> **Dataset entries**
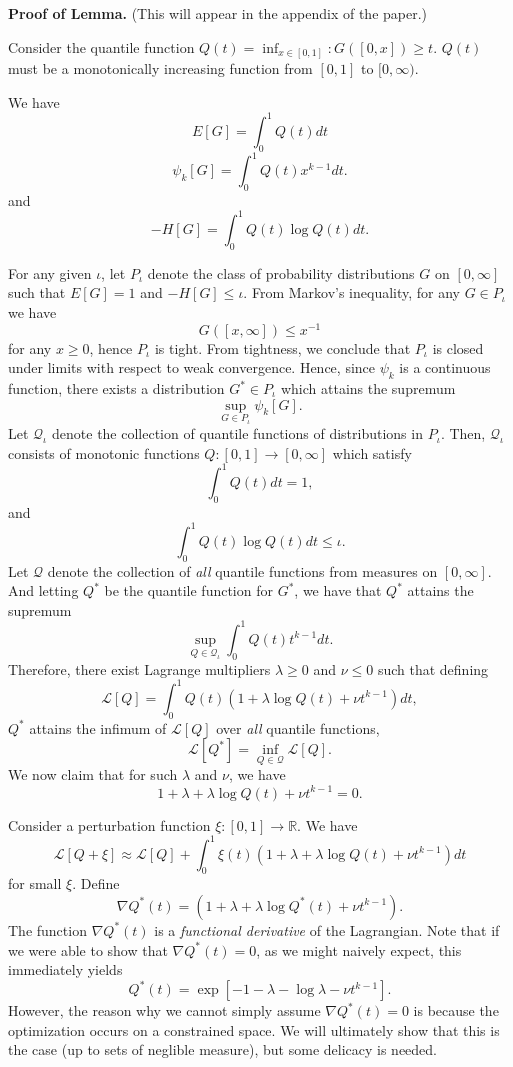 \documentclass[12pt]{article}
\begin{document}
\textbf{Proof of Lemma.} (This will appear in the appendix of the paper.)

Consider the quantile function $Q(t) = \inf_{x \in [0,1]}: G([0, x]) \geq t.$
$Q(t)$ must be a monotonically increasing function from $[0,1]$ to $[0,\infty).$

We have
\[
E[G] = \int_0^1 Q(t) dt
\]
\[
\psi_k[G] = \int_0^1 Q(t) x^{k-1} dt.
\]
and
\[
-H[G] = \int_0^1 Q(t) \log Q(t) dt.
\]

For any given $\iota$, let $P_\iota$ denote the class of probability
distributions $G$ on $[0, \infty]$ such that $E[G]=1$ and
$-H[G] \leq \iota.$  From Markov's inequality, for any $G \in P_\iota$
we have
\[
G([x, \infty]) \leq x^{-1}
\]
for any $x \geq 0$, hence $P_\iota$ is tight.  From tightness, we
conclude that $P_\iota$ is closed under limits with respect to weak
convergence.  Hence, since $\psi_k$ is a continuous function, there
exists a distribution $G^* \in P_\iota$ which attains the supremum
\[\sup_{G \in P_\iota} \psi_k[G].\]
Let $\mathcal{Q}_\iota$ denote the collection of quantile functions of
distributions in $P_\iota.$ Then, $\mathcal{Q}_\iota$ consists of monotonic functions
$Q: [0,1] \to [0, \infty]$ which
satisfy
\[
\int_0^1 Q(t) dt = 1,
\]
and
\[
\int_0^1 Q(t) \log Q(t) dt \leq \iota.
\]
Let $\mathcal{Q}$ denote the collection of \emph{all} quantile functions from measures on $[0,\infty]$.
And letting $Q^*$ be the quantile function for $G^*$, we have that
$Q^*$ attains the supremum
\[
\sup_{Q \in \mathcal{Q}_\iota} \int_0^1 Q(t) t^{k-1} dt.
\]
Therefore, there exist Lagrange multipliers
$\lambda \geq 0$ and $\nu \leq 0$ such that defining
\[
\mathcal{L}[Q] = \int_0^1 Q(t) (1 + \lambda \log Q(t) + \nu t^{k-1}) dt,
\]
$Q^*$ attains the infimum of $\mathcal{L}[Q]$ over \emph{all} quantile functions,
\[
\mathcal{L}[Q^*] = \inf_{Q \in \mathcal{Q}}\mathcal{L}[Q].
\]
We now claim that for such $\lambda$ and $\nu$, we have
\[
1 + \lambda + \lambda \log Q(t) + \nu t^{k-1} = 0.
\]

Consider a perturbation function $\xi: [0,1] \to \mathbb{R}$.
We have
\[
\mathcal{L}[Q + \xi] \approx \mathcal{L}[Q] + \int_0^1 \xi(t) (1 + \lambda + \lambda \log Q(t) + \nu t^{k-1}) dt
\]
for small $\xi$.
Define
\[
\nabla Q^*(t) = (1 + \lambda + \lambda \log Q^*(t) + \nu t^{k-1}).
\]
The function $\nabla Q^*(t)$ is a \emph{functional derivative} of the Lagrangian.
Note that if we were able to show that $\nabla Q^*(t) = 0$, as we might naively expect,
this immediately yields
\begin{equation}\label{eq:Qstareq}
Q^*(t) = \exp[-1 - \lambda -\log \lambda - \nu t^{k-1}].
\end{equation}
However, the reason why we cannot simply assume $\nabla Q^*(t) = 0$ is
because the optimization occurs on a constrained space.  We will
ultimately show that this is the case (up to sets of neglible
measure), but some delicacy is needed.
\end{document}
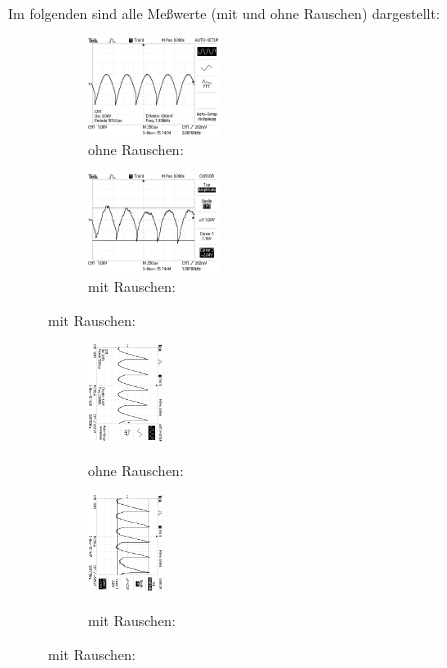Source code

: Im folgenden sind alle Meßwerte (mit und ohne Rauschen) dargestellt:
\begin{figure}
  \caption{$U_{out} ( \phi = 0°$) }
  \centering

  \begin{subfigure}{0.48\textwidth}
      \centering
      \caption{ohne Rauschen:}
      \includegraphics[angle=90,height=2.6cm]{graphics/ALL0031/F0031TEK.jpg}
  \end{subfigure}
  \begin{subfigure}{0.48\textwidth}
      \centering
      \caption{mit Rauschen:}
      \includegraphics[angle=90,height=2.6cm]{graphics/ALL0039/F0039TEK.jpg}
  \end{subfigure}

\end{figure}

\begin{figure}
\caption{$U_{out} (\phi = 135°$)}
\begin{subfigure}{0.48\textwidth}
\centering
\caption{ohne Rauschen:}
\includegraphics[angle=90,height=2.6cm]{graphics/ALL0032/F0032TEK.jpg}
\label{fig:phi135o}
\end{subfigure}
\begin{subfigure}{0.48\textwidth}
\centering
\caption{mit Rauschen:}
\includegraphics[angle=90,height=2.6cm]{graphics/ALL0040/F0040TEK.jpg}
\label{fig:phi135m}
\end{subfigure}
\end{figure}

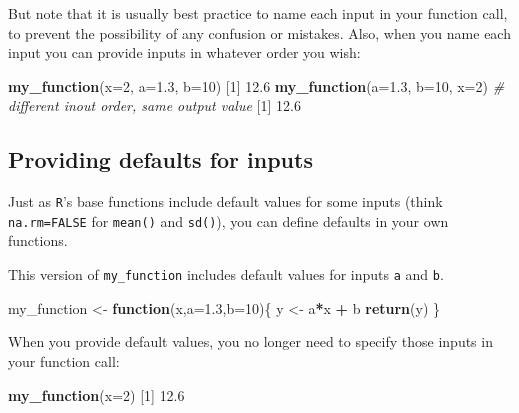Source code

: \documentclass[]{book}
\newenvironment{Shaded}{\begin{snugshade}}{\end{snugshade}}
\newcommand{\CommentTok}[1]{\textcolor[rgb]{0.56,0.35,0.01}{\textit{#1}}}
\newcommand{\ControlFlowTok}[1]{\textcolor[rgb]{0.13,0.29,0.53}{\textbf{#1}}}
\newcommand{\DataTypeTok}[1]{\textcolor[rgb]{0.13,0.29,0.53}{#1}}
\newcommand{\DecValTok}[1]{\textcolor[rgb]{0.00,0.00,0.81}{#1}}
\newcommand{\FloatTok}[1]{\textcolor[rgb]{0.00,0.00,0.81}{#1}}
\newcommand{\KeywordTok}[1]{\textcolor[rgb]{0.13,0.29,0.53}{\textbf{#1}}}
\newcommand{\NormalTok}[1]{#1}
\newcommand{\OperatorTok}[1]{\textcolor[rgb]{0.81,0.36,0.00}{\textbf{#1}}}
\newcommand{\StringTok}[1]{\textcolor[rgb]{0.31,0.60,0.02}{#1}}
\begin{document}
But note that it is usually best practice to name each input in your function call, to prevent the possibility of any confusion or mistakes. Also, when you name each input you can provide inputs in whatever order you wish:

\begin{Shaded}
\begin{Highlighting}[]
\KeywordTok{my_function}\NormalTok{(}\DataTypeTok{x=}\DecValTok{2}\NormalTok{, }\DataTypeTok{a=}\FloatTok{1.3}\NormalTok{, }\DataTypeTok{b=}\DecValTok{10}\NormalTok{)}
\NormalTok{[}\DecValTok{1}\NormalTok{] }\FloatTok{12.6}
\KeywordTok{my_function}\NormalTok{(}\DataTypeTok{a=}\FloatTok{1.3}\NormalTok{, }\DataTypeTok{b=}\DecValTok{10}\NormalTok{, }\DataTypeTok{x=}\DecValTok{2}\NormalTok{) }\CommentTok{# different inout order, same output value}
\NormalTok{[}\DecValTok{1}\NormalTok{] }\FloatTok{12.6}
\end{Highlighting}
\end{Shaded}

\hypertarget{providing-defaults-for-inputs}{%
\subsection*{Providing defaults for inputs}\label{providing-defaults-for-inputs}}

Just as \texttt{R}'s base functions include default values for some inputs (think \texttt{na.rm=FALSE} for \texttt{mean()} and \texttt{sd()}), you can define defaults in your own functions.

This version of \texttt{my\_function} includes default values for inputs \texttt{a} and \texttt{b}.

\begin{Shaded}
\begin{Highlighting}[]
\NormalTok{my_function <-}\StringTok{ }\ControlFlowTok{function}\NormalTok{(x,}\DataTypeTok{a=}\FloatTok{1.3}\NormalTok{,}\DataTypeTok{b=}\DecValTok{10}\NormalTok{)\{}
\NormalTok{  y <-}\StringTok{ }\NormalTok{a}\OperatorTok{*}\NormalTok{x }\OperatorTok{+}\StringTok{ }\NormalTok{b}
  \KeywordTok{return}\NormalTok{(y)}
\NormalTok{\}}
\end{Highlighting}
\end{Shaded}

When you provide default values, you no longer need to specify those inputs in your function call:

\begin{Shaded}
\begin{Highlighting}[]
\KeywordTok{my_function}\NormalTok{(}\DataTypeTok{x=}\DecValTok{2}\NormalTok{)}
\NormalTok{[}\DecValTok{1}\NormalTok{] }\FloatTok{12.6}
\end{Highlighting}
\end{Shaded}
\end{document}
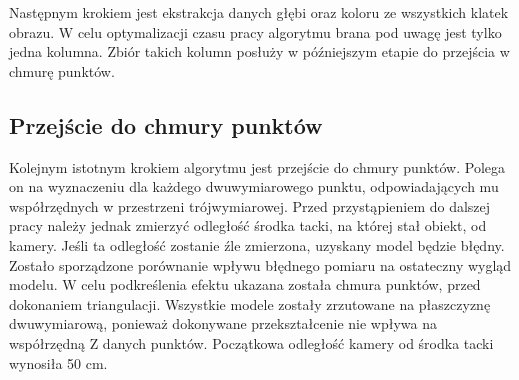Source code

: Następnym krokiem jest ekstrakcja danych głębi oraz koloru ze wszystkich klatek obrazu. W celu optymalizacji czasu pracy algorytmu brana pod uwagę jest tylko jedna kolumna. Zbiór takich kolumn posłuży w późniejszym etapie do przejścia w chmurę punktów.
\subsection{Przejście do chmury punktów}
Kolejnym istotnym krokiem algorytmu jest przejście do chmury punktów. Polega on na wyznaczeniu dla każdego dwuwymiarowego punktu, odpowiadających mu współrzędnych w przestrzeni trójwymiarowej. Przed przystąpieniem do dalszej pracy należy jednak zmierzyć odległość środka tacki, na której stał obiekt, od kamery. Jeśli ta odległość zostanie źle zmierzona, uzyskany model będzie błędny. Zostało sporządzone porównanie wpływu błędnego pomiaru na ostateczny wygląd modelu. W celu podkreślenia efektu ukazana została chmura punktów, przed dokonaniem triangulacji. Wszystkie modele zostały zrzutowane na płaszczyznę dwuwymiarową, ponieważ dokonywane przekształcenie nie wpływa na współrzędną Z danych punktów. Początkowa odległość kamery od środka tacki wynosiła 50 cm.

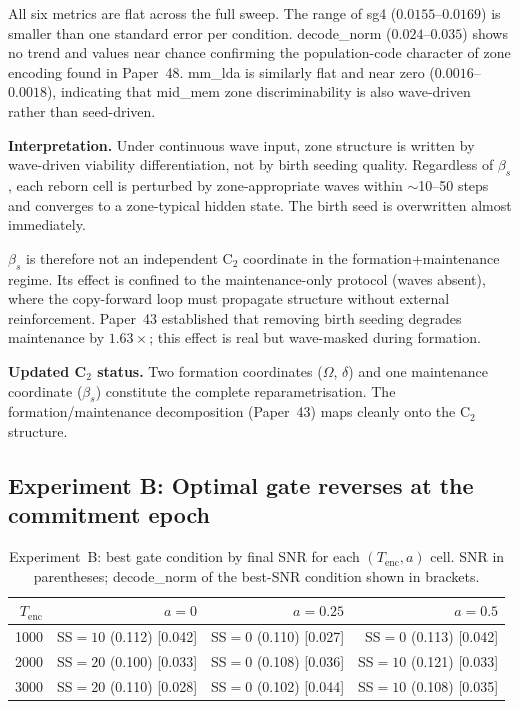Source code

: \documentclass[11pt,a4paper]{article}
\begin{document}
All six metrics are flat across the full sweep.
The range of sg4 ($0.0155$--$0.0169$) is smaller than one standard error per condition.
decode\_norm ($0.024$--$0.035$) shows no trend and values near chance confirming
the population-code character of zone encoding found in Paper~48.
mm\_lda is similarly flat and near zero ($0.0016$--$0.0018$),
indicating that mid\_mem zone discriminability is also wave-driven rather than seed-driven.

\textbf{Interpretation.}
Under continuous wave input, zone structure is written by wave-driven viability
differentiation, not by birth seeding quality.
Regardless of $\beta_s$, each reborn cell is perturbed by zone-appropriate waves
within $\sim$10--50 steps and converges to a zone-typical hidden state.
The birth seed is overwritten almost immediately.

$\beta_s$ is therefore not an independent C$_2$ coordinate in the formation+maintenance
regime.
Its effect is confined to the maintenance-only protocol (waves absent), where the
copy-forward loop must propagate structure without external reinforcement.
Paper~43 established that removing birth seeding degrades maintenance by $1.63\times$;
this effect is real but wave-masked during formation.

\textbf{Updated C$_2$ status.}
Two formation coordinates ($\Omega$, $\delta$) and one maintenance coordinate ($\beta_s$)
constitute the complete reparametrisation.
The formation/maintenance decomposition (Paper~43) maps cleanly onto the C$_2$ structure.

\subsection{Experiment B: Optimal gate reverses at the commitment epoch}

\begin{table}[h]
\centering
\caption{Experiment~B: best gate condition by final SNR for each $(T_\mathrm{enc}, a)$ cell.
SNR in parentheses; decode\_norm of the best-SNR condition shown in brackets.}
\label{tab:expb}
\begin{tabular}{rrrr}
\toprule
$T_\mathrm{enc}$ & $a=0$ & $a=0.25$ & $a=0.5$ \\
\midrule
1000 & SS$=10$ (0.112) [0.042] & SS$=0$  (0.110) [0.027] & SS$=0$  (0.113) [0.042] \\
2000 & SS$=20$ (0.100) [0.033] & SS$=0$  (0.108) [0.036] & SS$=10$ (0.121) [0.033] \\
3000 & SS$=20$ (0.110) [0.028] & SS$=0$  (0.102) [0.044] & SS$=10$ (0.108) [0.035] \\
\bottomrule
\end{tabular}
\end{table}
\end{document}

> **TASK GOAL**
Needed here is a verbatim copy of the data from the first line through the line with "And letting $Q^*$", without pictures.

> **SOLUTION**
 \documentclass[12pt]{article}
\begin{document}
\textbf{Proof of Lemma.} (This will appear in the appendix of the paper.)

Consider the quantile function $Q(t) = \inf_{x \in [0,1]}: G([0, x]) \geq t.$
$Q(t)$ must be a monotonically increasing function from $[0,1]$ to $[0,\infty).$

We have
\[
E[G] = \int_0^1 Q(t) dt
\]
\[
\psi_k[G] = \int_0^1 Q(t) x^{k-1} dt.
\]
and
\[
-H[G] = \int_0^1 Q(t) \log Q(t) dt.
\]

For any given $\iota$, let $P_\iota$ denote the class of probability
distributions $G$ on $[0, \infty]$ such that $E[G]=1$ and
$-H[G] \leq \iota.$  From Markov's inequality, for any $G \in P_\iota$
we have
\[
G([x, \infty]) \leq x^{-1}
\]
for any $x \geq 0$, hence $P_\iota$ is tight.  From tightness, we
conclude that $P_\iota$ is closed under limits with respect to weak
convergence.  Hence, since $\psi_k$ is a continuous function, there
exists a distribution $G^* \in P_\iota$ which attains the supremum
\[\sup_{G \in P_\iota} \psi_k[G].\]
Let $\mathcal{Q}_\iota$ denote the collection of quantile functions of
distributions in $P_\iota.$ Then, $\mathcal{Q}_\iota$ consists of monotonic functions
$Q: [0,1] \to [0, \infty]$ which
satisfy
\[
\int_0^1 Q(t) dt = 1,
\]
and
\[
\int_0^1 Q(t) \log Q(t) dt \leq \iota.
\]
Let $\mathcal{Q}$ denote the collection of \emph{all} quantile functions from measures on $[0,\infty]$.
And letting $Q^*$ be the quantile function for $G^*$, we have that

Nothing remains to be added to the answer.